**WHAT NEEDS TO BE DONE:**
Reproduce word for word the lines between those holding "104 | [KMI](https://finance.yahoo.com/quote/KMI/financials)" and "106 | [OXY](https://finance.yahoo.com/quote/OXY/financials)", inclusive, and nothing else from the data below.

**STUDY MATERIAL:**

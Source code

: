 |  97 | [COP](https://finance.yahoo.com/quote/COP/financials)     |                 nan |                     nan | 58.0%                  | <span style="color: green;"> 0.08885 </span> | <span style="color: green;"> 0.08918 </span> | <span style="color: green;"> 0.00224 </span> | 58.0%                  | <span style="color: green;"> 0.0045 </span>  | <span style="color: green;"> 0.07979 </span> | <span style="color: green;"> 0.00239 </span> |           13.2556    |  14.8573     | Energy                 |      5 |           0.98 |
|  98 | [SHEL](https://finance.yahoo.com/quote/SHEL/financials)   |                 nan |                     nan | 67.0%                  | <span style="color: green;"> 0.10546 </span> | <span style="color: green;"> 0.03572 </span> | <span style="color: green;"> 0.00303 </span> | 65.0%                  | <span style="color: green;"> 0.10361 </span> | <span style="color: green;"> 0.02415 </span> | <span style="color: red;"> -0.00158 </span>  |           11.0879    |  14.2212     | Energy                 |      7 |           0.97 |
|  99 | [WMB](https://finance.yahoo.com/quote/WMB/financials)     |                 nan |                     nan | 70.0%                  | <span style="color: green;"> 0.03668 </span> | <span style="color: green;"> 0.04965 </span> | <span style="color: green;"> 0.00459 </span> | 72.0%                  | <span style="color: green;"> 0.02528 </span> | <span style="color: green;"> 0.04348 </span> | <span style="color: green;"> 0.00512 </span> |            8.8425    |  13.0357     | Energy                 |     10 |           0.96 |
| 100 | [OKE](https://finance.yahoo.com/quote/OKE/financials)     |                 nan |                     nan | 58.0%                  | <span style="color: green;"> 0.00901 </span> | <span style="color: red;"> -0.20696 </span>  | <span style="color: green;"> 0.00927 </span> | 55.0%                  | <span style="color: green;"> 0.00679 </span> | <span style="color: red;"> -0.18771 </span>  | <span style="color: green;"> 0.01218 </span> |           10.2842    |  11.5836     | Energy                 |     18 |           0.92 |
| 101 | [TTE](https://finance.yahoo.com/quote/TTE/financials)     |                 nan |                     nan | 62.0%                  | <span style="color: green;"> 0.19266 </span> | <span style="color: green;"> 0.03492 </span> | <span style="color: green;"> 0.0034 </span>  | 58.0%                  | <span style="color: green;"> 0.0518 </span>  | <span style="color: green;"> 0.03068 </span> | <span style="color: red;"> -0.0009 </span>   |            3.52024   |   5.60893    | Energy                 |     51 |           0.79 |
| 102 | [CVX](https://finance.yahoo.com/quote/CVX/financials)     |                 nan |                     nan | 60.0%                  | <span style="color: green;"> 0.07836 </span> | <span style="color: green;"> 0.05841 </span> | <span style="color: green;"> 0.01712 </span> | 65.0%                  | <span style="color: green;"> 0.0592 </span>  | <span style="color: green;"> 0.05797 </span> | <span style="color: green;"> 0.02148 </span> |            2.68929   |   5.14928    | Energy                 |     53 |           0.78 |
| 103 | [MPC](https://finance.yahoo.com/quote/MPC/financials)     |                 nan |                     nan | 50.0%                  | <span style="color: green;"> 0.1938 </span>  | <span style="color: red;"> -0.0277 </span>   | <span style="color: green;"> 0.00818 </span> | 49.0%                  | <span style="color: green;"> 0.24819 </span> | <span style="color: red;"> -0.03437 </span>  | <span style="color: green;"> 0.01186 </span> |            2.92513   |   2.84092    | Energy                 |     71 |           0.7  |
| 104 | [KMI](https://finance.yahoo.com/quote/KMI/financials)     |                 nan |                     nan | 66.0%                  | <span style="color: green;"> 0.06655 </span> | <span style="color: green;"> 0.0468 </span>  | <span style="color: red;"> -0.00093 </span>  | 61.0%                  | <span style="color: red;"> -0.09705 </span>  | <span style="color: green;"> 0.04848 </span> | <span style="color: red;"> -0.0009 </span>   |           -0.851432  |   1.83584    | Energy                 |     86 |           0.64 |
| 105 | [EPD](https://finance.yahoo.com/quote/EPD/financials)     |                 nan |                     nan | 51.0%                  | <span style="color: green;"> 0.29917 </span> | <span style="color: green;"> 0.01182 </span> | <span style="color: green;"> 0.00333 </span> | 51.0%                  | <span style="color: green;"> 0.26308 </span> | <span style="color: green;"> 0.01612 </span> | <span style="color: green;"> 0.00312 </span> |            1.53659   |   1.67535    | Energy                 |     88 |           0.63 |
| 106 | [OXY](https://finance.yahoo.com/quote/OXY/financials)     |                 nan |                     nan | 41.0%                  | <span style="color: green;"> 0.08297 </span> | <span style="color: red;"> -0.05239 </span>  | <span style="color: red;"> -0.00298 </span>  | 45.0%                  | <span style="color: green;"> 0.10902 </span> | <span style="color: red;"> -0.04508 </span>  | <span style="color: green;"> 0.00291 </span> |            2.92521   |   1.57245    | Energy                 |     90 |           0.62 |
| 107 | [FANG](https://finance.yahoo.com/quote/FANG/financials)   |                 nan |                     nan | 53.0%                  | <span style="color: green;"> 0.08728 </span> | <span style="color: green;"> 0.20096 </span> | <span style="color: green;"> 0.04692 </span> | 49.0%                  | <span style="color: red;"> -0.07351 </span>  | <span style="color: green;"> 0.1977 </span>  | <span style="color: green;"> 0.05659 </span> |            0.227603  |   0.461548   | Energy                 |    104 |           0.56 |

**YOUR RESPONSE:**
| 104 | [KMI](https://finance.yahoo.com/quote/KMI/financials)     |                 nan |                     nan | 66.0%                  | <span style="color: green;"> 0.06655 </span> | <span style="color: green;"> 0.0468 </span>  | <span style="color: red;"> -0.00093 </span>  | 61.0%                  | <span style="color: red;"> -0.09705 </span>  | <span style="color: green;"> 0.04848 </span> | <span style="color: red;"> -0.0009 </span>   |           -0.851432  |   1.83584    | Energy                 |     86 |           0.64 |
| 105 | [EPD](https://finance.yahoo.com/quote/EPD/financials)     |                 nan |                     nan | 51.0%                  | <span style="color: green;"> 0.29917 </span> | <span style="color: green;"> 0.01182 </span> | <span style="color: green;"> 0.00333 </span> | 51.0%                  | <span style="color: green;"> 0.26308 </span> | <span style="color: green;"> 0.01612 </span> | <span style="color: green;"> 0.00312 </span> |            1.53659   |   1.67535    | Energy                 |     88 |           0.63 |
| 106 | [OXY](https://finance.yahoo.com/quote/OXY/financials)     |                 nan |                     nan | 41.0%                  | <span style="color: green;"> 0.08297 </span> | <span style="color: red;"> -0.05239 </span>  | <span style="color: red;"> -0.00298 </span>  | 45.0%                  | <span style="color: green;"> 0.10902 </span> | <span style="color: red;"> -0.04508 </span>  | <span style="color: green;"> 0.00291 </span> |            2.92521   |   1.57245    | Energy                 |     90 |           0.62 |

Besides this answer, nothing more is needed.